Is Sugar Bad for Your Heart?

Many of us are concerned about sugar intake. We know that high levels of sugar consumption are implicated in the development of obesity and that the empty calories may keep us from eating more nutritious foods. But you may be surprised to learn that a Harvard study shows that sugar is also a factor in poor heart health. Sugar and heart health turn out to be more closely connected than most of us realize. 

Not new information

The connection between sugar and heart health is not a new discovery. A 2014 study found that people who ate more sugar had a much higher chance of dying from cardiovascular disease. Those who ate 8% or less of their calories in the form of sugar had a 38% lower chance of death from heart disease than those who ate the normal amount of sugar in an American diet, which is closer to 20-25% of total calories. 

Too much sugar can lead to obesity high blood pressure, diabetes, and chronic inflammation, all of which increase heart disease risk. That’s not quite the same as saying that sugar causes heart disease. But long-term studies that track people’s eating habits over time make it clear that people who eat more sugar have greater risk of heart disease.
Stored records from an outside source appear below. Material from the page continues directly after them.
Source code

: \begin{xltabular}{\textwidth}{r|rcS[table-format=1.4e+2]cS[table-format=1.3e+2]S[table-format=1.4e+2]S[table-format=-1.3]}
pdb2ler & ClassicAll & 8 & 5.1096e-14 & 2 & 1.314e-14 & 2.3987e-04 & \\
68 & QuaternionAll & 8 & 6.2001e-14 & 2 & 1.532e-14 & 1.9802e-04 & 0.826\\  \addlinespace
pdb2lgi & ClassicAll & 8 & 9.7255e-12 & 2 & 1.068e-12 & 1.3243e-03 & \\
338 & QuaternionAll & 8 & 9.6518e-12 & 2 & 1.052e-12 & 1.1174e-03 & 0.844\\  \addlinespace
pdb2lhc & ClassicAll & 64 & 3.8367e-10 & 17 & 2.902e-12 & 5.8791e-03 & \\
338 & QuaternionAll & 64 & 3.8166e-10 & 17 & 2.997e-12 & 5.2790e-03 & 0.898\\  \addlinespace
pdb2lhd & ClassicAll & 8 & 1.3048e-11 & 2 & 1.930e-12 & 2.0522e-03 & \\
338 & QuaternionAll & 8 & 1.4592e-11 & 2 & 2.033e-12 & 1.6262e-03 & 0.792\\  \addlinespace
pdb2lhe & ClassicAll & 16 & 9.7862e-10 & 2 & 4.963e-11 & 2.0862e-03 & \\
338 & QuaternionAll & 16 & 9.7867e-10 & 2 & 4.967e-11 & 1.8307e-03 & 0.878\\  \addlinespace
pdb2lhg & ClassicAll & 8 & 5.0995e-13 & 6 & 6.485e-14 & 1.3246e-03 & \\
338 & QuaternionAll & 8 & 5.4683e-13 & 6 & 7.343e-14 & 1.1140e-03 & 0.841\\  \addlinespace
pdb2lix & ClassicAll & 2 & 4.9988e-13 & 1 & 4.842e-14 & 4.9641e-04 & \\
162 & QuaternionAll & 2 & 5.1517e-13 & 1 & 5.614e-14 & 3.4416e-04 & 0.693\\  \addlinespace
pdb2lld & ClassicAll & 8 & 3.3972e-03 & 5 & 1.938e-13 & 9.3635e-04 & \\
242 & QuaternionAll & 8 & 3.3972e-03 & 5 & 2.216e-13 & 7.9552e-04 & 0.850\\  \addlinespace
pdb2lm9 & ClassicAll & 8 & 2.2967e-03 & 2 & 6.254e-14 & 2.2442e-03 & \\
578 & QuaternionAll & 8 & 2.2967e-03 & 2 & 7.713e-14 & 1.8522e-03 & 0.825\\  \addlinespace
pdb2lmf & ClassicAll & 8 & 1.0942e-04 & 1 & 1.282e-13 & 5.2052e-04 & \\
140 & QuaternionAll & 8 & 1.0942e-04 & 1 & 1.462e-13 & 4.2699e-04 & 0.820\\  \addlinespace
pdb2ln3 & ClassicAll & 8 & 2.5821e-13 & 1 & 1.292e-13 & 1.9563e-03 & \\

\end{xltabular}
The specific path from sugar consumption to a heart attack may not matter as much as the strong correlation. 

Grasping the numbers

The meandering path from sugar to heart disease may be one reason we’re not as aware of this consequence. But the numbers may not be concrete enough to be really clear. 

For example, you probably don’t know what percentage of your total daily calories are made up of sugars. Most of us don’t know how many calories we eat in a day, let along how many of those calories come from sugar.

Let’s look at this another way.

The World Health Organization guidelines for sugar intake suggest a daily limit of 6 spoonful for women or 9 spoonful for men, The difference is based on the average size and calorie intake of men and women. Make it simpler by thinking of a 12-oz can of soda. That’s all the sugar an adult should have in a day. 

However, it’s not quite that simple. The majority of foods sold in the average grocery store contain sugar. If you eat a container of fruit-flavored yogurt for breakfast and a salad with dressing for lunch, you have already reached that limit on sugar. 

In fact, the sugar content in spaghetti sauce, bread, barbecue sauce, ketchup, breakfast cereal, baked beans, and most processed foods is high enough that you can easily eat 6-9 teaspoons of sugar in a day without choosing one sweet item. Add a soda, a doughnut, or dessert, and you will certainly get more than the recommended amount. 

Cutting back on sugar

You can certainly cut your sugar intake by giving up sweets and sodas. But you might find it easier to cut back on the hidden sugars — the sweeteners in foods you don’t think of as desserts. Choose brands with less sugar or make dishes at home without adding sugar. 

Sugar content varies a lot among brands. A serving of peanut butter, for example, can have one gram of sugar or 4 grams of sugar, depending on the brand you choose. It’s worth trying different brands until you find a lower-sugar option you enjoy.

But we also have to admit that processed food usually contains sugar. Sugar in processed foods improves the taste, and it also helps to preserve foods, give them a desirable texture, and even make for a more attractive color. It might take a while to get used to a less-sweet taste if you switch brands, but choosing fresh unprocessed foods like fruit and vegetables makes the biggest difference in your sugar intake. 

It may be a gradual process, but your heart will thank you!